**Goal of the exercise**: The copy must match the data word for word and contain no pictures.

[Excerpted data — start]

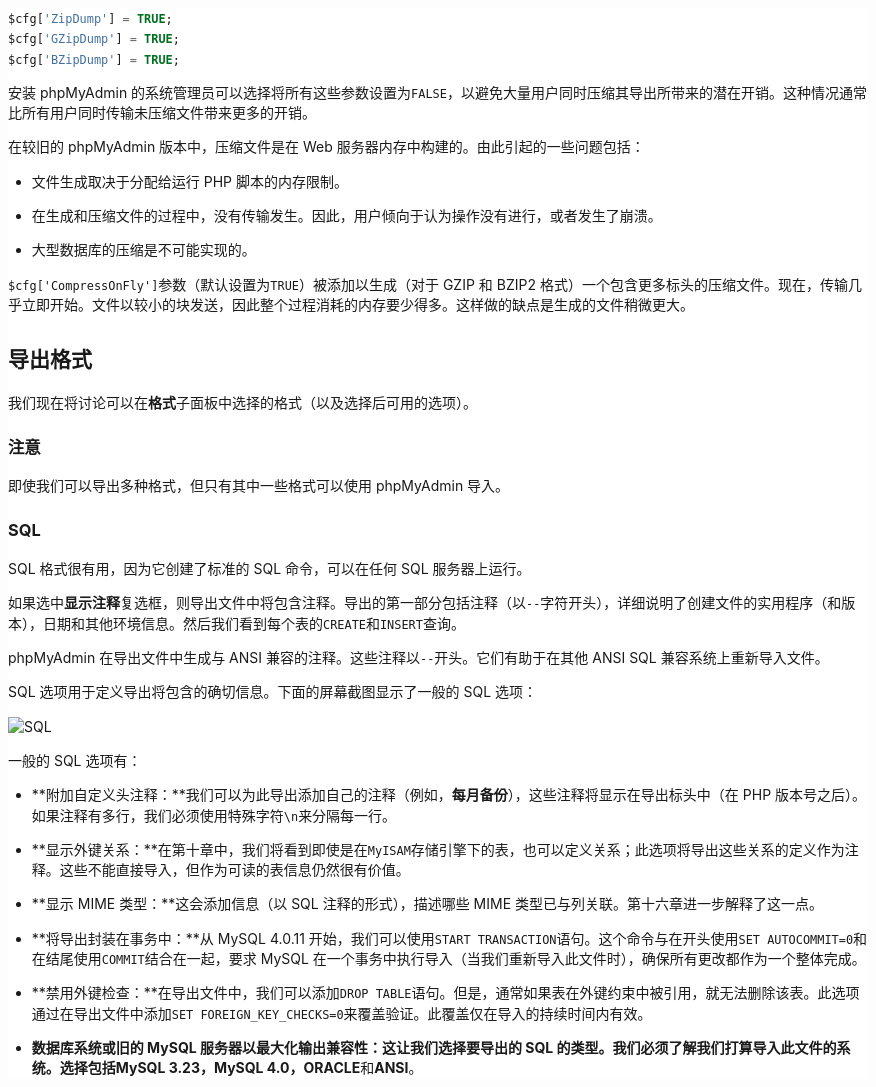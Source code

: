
 ```sql
$cfg['ZipDump'] = TRUE;
$cfg['GZipDump'] = TRUE;
$cfg['BZipDump'] = TRUE;

```

安装 phpMyAdmin 的系统管理员可以选择将所有这些参数设置为`FALSE`，以避免大量用户同时压缩其导出所带来的潜在开销。这种情况通常比所有用户同时传输未压缩文件带来更多的开销。

在较旧的 phpMyAdmin 版本中，压缩文件是在 Web 服务器内存中构建的。由此引起的一些问题包括：

+   文件生成取决于分配给运行 PHP 脚本的内存限制。

+   在生成和压缩文件的过程中，没有传输发生。因此，用户倾向于认为操作没有进行，或者发生了崩溃。

+   大型数据库的压缩是不可能实现的。

`$cfg['CompressOnFly']`参数（默认设置为`TRUE`）被添加以生成（对于 GZIP 和 BZIP2 格式）一个包含更多标头的压缩文件。现在，传输几乎立即开始。文件以较小的块发送，因此整个过程消耗的内存要少得多。这样做的缺点是生成的文件稍微更大。

## 导出格式

我们现在将讨论可以在**格式**子面板中选择的格式（以及选择后可用的选项）。

### 注意

即使我们可以导出多种格式，但只有其中一些格式可以使用 phpMyAdmin 导入。

### SQL

SQL 格式很有用，因为它创建了标准的 SQL 命令，可以在任何 SQL 服务器上运行。

如果选中**显示注释**复选框，则导出文件中将包含注释。导出的第一部分包括注释（以`--`字符开头），详细说明了创建文件的实用程序（和版本），日期和其他环境信息。然后我们看到每个表的`CREATE`和`INSERT`查询。

phpMyAdmin 在导出文件中生成与 ANSI 兼容的注释。这些注释以`--`开头。它们有助于在其他 ANSI SQL 兼容系统上重新导入文件。

SQL 选项用于定义导出将包含的确切信息。下面的屏幕截图显示了一般的 SQL 选项：

![SQL](https://github.com/OpenDocCN/freelearn-db-zh/raw/master/docs/ms-pma34-eff-mysql-mgt/img/7782_06_04.jpg)

一般的 SQL 选项有：

+   **附加自定义头注释：**我们可以为此导出添加自己的注释（例如，**每月备份**），这些注释将显示在导出标头中（在 PHP 版本号之后）。如果注释有多行，我们必须使用特殊字符`\n`来分隔每一行。

+   **显示外键关系：**在第十章中，我们将看到即使是在`MyISAM`存储引擎下的表，也可以定义关系；此选项将导出这些关系的定义作为注释。这些不能直接导入，但作为可读的表信息仍然很有价值。

+   **显示 MIME 类型：**这会添加信息（以 SQL 注释的形式），描述哪些 MIME 类型已与列关联。第十六章进一步解释了这一点。

+   **将导出封装在事务中：**从 MySQL 4.0.11 开始，我们可以使用`START TRANSACTION`语句。这个命令与在开头使用`SET AUTOCOMMIT=0`和在结尾使用`COMMIT`结合在一起，要求 MySQL 在一个事务中执行导入（当我们重新导入此文件时），确保所有更改都作为一个整体完成。

+   **禁用外键检查：**在导出文件中，我们可以添加`DROP TABLE`语句。但是，通常如果表在外键约束中被引用，就无法删除该表。此选项通过在导出文件中添加`SET FOREIGN_KEY_CHECKS=0`来覆盖验证。此覆盖仅在导入的持续时间内有效。

+   **数据库系统或旧的 MySQL 服务器以最大化输出兼容性：**这让我们选择要导出的 SQL 的类型。我们必须了解我们打算导入此文件的系统。选择包括**MySQL 3.23，MySQL 4.0，ORACLE**和**ANSI**。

[Excerpted data — finish]

**Written response**:
Source code

:
 ```sql
$cfg['ZipDump'] = TRUE;
$cfg['GZipDump'] = TRUE;
$cfg['BZipDump'] = TRUE;

```

安装 phpMyAdmin 的系统管理员可以选择将所有这些参数设置为`FALSE`，以避免大量用户同时压缩其导出所带来的潜在开销。这种情况通常比所有用户同时传输未压缩文件带来更多的开销。

在较旧的 phpMyAdmin 版本中，压缩文件是在 Web 服务器内存中构建的。由此引起的一些问题包括：

+   文件生成取决于分配给运行 PHP 脚本的内存限制。

+   在生成和压缩文件的过程中，没有传输发生。因此，用户倾向于认为操作没有进行，或者发生了崩溃。

+   大型数据库的压缩是不可能实现的。

`$cfg['CompressOnFly']`参数（默认设置为`TRUE`）被添加以生成（对于 GZIP 和 BZIP2 格式）一个包含更多标头的压缩文件。现在，传输几乎立即开始。文件以较小的块发送，因此整个过程消耗的内存要少得多。这样做的缺点是生成的文件稍微更大。

## 导出格式

我们现在将讨论可以在**格式**子面板中选择的格式（以及选择后可用的选项）。

### 注意

即使我们可以导出多种格式，但只有其中一些格式可以使用 phpMyAdmin 导入。

### SQL

SQL 格式很有用，因为它创建了标准的 SQL 命令，可以在任何 SQL 服务器上运行。

如果选中**显示注释**复选框，则导出文件中将包含注释。导出的第一部分包括注释（以`--`字符开头），详细说明了创建文件的实用程序（和版本），日期和其他环境信息。然后我们看到每个表的`CREATE`和`INSERT`查询。

phpMyAdmin 在导出文件中生成与 ANSI 兼容的注释。这些注释以`--`开头。它们有助于在其他 ANSI SQL 兼容系统上重新导入文件。

SQL 选项用于定义导出将包含的确切信息。下面的屏幕截图显示了一般的 SQL 选项：

![SQL](https://github.com/OpenDocCN/freelearn-db-zh/raw/master/docs/ms-pma34-eff-mysql-mgt/img/7782_06_04.jpg)

一般的 SQL 选项有：

+   **附加自定义头注释：**我们可以为此导出添加自己的注释（例如，**每月备份**），这些注释将显示在导出标头中（在 PHP 版本号之后）。如果注释有多行，我们必须使用特殊字符`\n`来分隔每一行。

+   **显示外键关系：**在第十章中，我们将看到即使是在`MyISAM`存储引擎下的表，也可以定义关系；此选项将导出这些关系的定义作为注释。这些不能直接导入，但作为可读的表信息仍然很有价值。

+   **显示 MIME 类型：**这会添加信息（以 SQL 注释的形式），描述哪些 MIME 类型已与列关联。第十六章进一步解释了这一点。

+   **将导出封装在事务中：**从 MySQL 4.0.11 开始，我们可以使用`START TRANSACTION`语句。这个命令与在开头使用`SET AUTOCOMMIT=0`和在结尾使用`COMMIT`结合在一起，要求 MySQL 在一个事务中执行导入（当我们重新导入此文件时），确保所有更改都作为一个整体完成。

+   **禁用外键检查：**在导出文件中，我们可以添加`DROP TABLE`语句。但是，通常如果表在外键约束中被引用，就无法删除该表。此选项通过在导出文件中添加`SET FOREIGN_KEY_CHECKS=0`来覆盖验证。此覆盖仅在导入的持续时间内有效。

+   **数据库系统或旧的 MySQL 服务器以最大化输出兼容性：**这让我们选择要导出的 SQL 的类型。我们必须了解我们打算导入此文件的系统。选择包括**MySQL 3.23，MySQL 4.0，ORACLE**和**ANSI**。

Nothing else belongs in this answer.